[GIS] Create pandas DataFrame from raster image – one row per pixel with bands as columns

digital image processingnumpypandaspythonrasterio

I have a raster image with 3 bands. I would like to convert this image to a csv file where each row will be one pixel and each column will be one band, so that I can easily see the three values each pixel got.

This is how I have tried to do it:

import rasterio
import rasterio.features
import rasterio.warp
from matplotlib import pyplot
from rasterio.plot import show
import pandas as pd
import numpy as np


img=rasterio.open("01032020.tif")
show(img,0)

#read image 
array=img.read()

#create np array
array=np.array(array)

#create pandas df

dataset = pd.DataFrame({'Column1': [array[0]], 'Column2': [array[1]],'Column3': [array[2]]})
dataset

and also like this:

dataset = pd.DataFrame({'Column1': [array[0,:,:]], 'Column2': [array[1,:,:]],'Column3': [array[2:,:]]})

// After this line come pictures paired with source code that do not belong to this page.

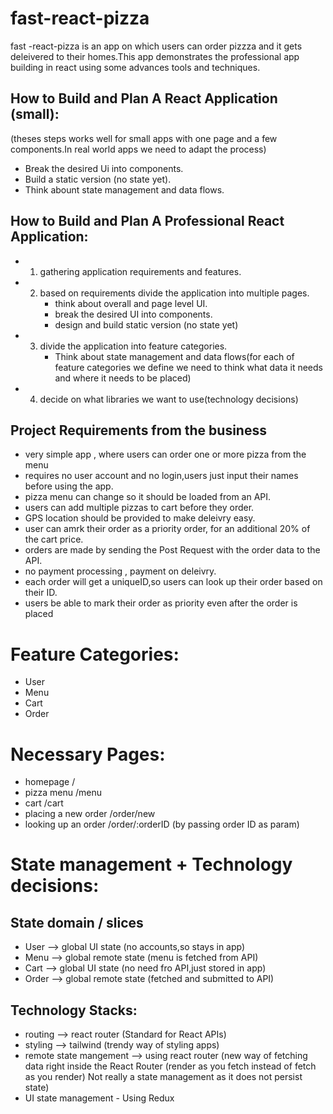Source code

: # fast-react-pizza

fast -react-pizza is an app on which users can order pizzza and it gets deleivered to their homes.This app demonstrates the professional app building in react using some advances tools and techniques.

## How to Build and Plan A React Application (small):

(theses steps works well for small apps with one page and a few components.In real world apps we need to adapt the process)

- Break the desired Ui into components.
- Build a static version (no state yet).
- Think abount state management and data flows.

## How to Build and Plan A Professional React Application:

- 1. gathering application requirements and features.
- 2. based on requirements divide the application into multiple pages.
     - think about overall and page level UI.
     - break the desired UI into components.
     - design and build static version (no state yet)
- 3. divide the application into feature categories.
     - Think about state management and data flows(for each of feature categories we define we need to think what data it needs and where it needs to be placed)
- 4. decide on what libraries we want to use(technology decisions)

## Project Requirements from the business

- very simple app , where users can order one or more pizza from the menu
- requires no user account and no login,users just input their names before using the app.
- pizza menu can change so it should be loaded from an API.
- users can add multiple pizzas to cart before they order.
- GPS location should be provided to make deleivry easy.
- user can amrk their order as a priority order, for an additional 20% of the cart price.
- orders are made by sending the Post Request with the order data to the API.
- no payment processing , payment on deleivry.
- each order will get a uniqueID,so users can look up their order based on their ID.
- users be able to mark their order as priority even after the order is placed

# Feature Categories:

- User
- Menu
- Cart
- Order

# Necessary Pages:

- homepage /
- pizza menu /menu
- cart /cart
- placing a new order /order/new
- looking up an order /order/:orderID (by passing order ID as param)

# State management + Technology decisions:

## State domain / slices

- User --> global UI state (no accounts,so stays in app)
- Menu --> global remote state (menu is fetched from API)
- Cart --> global UI state (no need fro API,just stored in app)
- Order --> global remote state (fetched and submitted to API)

## Technology Stacks:

- routing --> react router (Standard for React APIs)
- styling --> tailwind (trendy way of styling apps)
- remote state mangement --> using react router (new way of fetching data right inside the React Router (render as you fetch instead of fetch as you render) Not really a state management as it does not persist state)
- UI state management - Using Redux
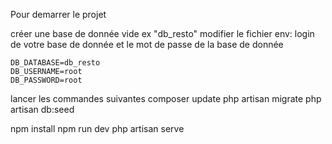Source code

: Pour demarrer le projet

créer une base de donnée vide ex "db_resto"
modifier le fichier env: login de votre base de donnée et le mot de passe de la base de donnée

    DB_DATABASE=db_resto
    DB_USERNAME=root
    DB_PASSWORD=root

lancer les commandes suivantes
composer update
php artisan migrate
php artisan db:seed

npm install
npm run dev
php artisan serve
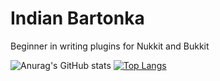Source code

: # Indian Bartonka
Beginner in writing plugins for Nukkit and Bukkit


![Anurag's GitHub stats](https://github-readme-stats.vercel.app/api?username=indianbartonka&show_icons=true&theme=radical)
[![Top Langs](https://github-readme-stats.vercel.app/api/top-langs/?username=indianbartonka&langs_count=8&theme=radical)](https://github.com/anuraghazra/github-readme-stats)
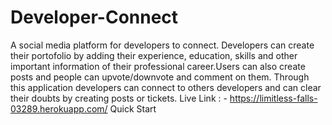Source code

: # Developer-Connect
A social media platform for developers to connect. Developers can create their portofolio by adding their experience, education, skills and other important information of their professional career.Users can also create posts and people can upvote/downvote and comment on them. Through this application developers can connect to others developers and can clear their doubts by creating posts or tickets. 
Live Link : - https://limitless-falls-03289.herokuapp.com/
Quick Start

but i'm getting something weird like this table:
enter image description here

I have also tried:

index = [i for i in range(0, len(array[0]))]
dataset = pd.DataFrame({'Column1': array[0], 'Column2': array[1],'Column3': array[2]},index=index)
dataset

but then I get the number of the rows I have and it's still not good:
enter image description here

what do I do wrong?

My goal

Get one pandas table, where each row is a pixel, and it should have 3 columns, one for each band.

Best Answer

Quick solution

pd.DataFrame(array.reshape([3,-1]).T)

Explanation

  1. Take array of shape (3, x, y) and flatten out the 2nd and 3rd dimension. From the numpy docs: One shape dimension can be -1. In this case, the value is inferred from the length of the array and remaining dimensions.
reshaped_array = array.reshape([3,-1])
  1. Transpose array to get array of shape (x*y, 3)
transposed_array = reshaped_array.T
  1. Build DataFrame
pd.DataFrame(transposed_array)